Task goal
From the entries, return every line where the string "sunt" shows up.

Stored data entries

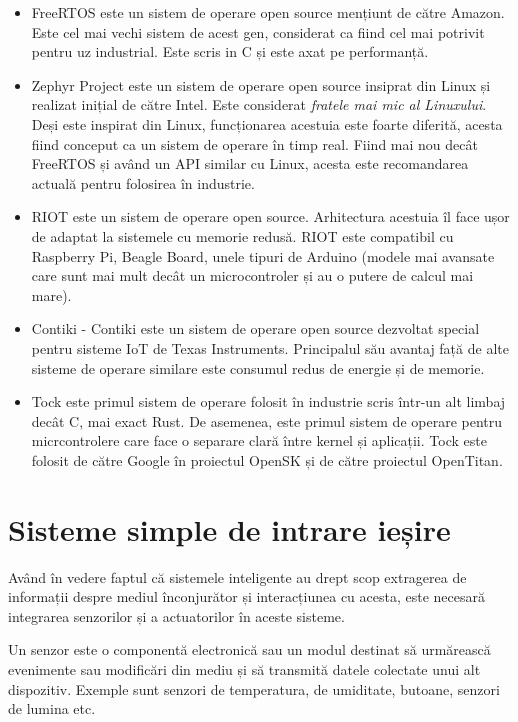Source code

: \begin{itemize}
  \item FreeRTOS este un sistem de operare open source mențiunt de către Amazon.
    Este cel mai vechi sistem de acest gen, considerat ca fiind cel mai potrivit pentru uz industrial.
    Este scris in C și este axat pe performanță.
  \item Zephyr Project este un sistem de operare open source insiprat din Linux și realizat inițial de către Intel.
    Este considerat \textit{fratele mai mic al Linuxului}.
    Deși este inspirat din Linux, funcționarea acestuia este foarte diferită, acesta fiind conceput ca un sistem de operare în timp real.
    Fiind mai nou decât FreeRTOS și având un API similar cu Linux, acesta este recomandarea actuală pentru folosirea în industrie.
  \item RIOT este un sistem de operare open source.
    Arhitectura acestuia îl face ușor de adaptat la sistemele cu memorie redusă.
    RIOT este compatibil cu Raspberry Pi, Beagle Board, unele tipuri de Arduino (modele mai avansate care sunt mai mult decât un microcontroler și au o putere de calcul mai mare).
  \item Contiki - Contiki este un sistem de operare open source dezvoltat special pentru sisteme IoT de Texas Instruments.
    Principalul său avantaj față de alte sisteme de operare similare este consumul redus de energie și de memorie.
  \item Tock este primul sistem de operare folosit în industrie scris într-un alt limbaj decât C, mai exact Rust.
    De asemenea, este primul sistem de operare pentru micrcontrolere care face o separare clară între kernel și aplicații.
    Tock este folosit de către Google în proiectul OpenSK și de către proiectul OpenTitan.
\end{itemize}

\section{Sisteme simple de intrare ieșire}
\label{sec:embed:io}

Având în vedere faptul că sistemele inteligente au drept scop extragerea de informații despre mediul înconjurător și interacțiunea cu acesta, este necesară integrarea senzorilor și a actuatorilor în aceste sisteme.

Un senzor este o componentă electronică sau un modul destinat să urmărească evenimente sau modificări din mediu și să transmită datele colectate unui alt dispozitiv.
Exemple sunt senzori de temperatura, de umiditate, butoane, senzori de lumina etc.

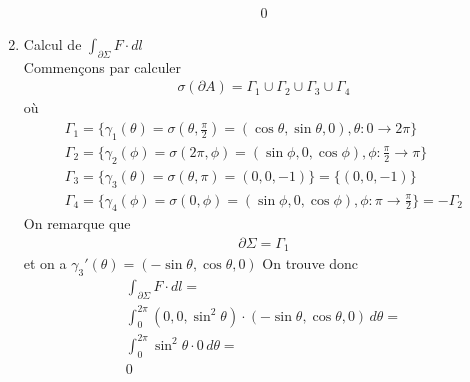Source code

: \begin{myExample}
\begin{enumerate}
\begin{eqnarray*}
				\\
				0
			\end{eqnarray*}
		\item
			Calcul de $\int_{\partial\Sigma}F\cdot dl$
			\\
			Commençons par calculer
			\begin{eqnarray*}
				\sigma(\partial A)=\Gamma_1\cup\Gamma_2\cup\Gamma_3\cup\Gamma_4
			\end{eqnarray*}
			où
			\begin{eqnarray*}
				\Gamma_1=\{\gamma_1(\theta)=\sigma(\theta,\frac{\pi}{2})=(\cos\theta,\sin\theta,0),\theta:0\rightarrow 2\pi\}
				\\
				\Gamma_2=\{\gamma_2(\phi)=\sigma(2\pi,\phi)=(\sin\phi,0,\cos\phi),\phi:\frac{\pi}{2}\rightarrow \pi\}
				\\
				\Gamma_3=\{\gamma_3(\theta)=\sigma(\theta,\pi)=(0,0,-1)\}=\{(0,0,-1)\}
				\\
				\Gamma_4=\{\gamma_4(\phi)=\sigma(0,\phi)=(\sin\phi,0,\cos\phi),\phi:\pi \rightarrow \frac{\pi}{2}\}=-\Gamma_2
			\end{eqnarray*}
			On remarque que
			\begin{eqnarray*}
				\partial\Sigma=\Gamma_1
			\end{eqnarray*}
			et on a $\gamma_3'(\theta)=(-\sin\theta,\cos\theta,0)$
			On trouve donc
			\begin{eqnarray*}
				\int_{\partial\Sigma}F\cdot dl=
				\\
				\int_{0}^{2\pi}(0,0,\sin^2\theta)\cdot(-\sin\theta,\cos\theta,0)\,d\theta=
				\\
				\int_{0}^{2\pi}\sin^2\theta\cdot 0\,d\theta=
				\\
				0
			\end{eqnarray*}
	\end{enumerate}
\end{myExample}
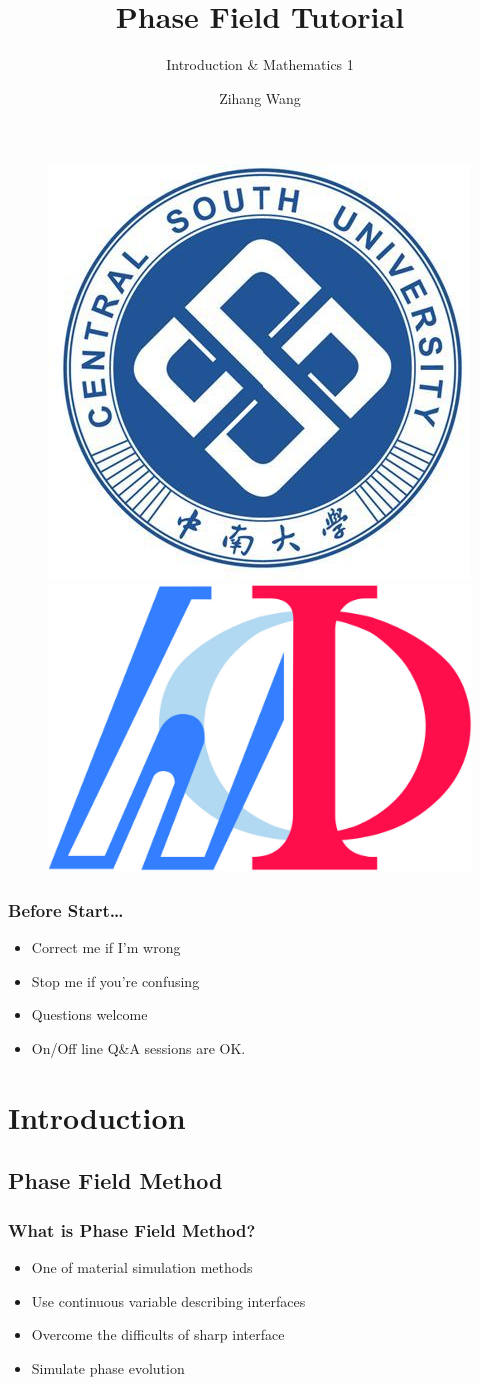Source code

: \documentclass[compress]{beamer}
\author{Zihang Wang}
\title{Phase Field Tutorial}
\subtitle{Introduction \& Mathematics 1}
\institute{Central South University}
\begin{document}
\begin{frame}
  \titlepage
  \begin{figure}[!h]
    \centering
    \includegraphics[width=0.2\linewidth]{pic/csulogo.jpg}
    \includegraphics[width=0.27\linewidth]{pic/MInDes_Icon.jpg}
  \end{figure}
\end{frame}

\begin{frame}
  \frametitle{Before Start\dots}
  \begin{itemize}
    \item Correct me if I'm wrong
    \item Stop me if you're confusing
    \item Questions welcome
    \item On/Off line Q\&A sessions are OK.
  \end{itemize}
\end{frame}


\begin{frame}
  \tableofcontents[currentsection, hideothersubsections, sectionstyle=show/show]
\end{frame}

\section{Introduction}
\subsection{{Phase Field Method}}

\begin{frame}
  \frametitle{What is Phase Field Method?}
  \begin{itemize}
    \item One of material simulation methods
    \item Use continuous variable describing interfaces
    \item Overcome the difficults of sharp interface
    \item Simulate phase evolution
  \end{itemize}
\end{frame}
\end{document}
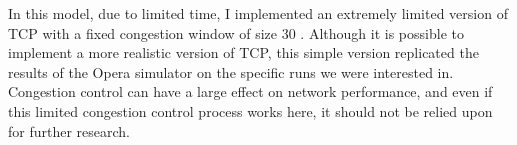 In this model, due to limited time, I implemented an extremely limited version of TCP with a fixed congestion window of size 30 .
Although it is possible to implement a more realistic version of TCP, this simple version replicated the results of the Opera simulator on the specific runs we were interested in.
Congestion control can have a large effect on network performance, and even if this limited congestion control process works here, it should not be relied upon for further research.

Answer section
    RIOT este compatibil cu Raspberry Pi, Beagle Board, unele tipuri de Arduino (modele mai avansate care sunt mai mult decât un microcontroler și au o putere de calcul mai mare).
Exemple sunt senzori de temperatura, de umiditate, butoane, senzori de lumina etc.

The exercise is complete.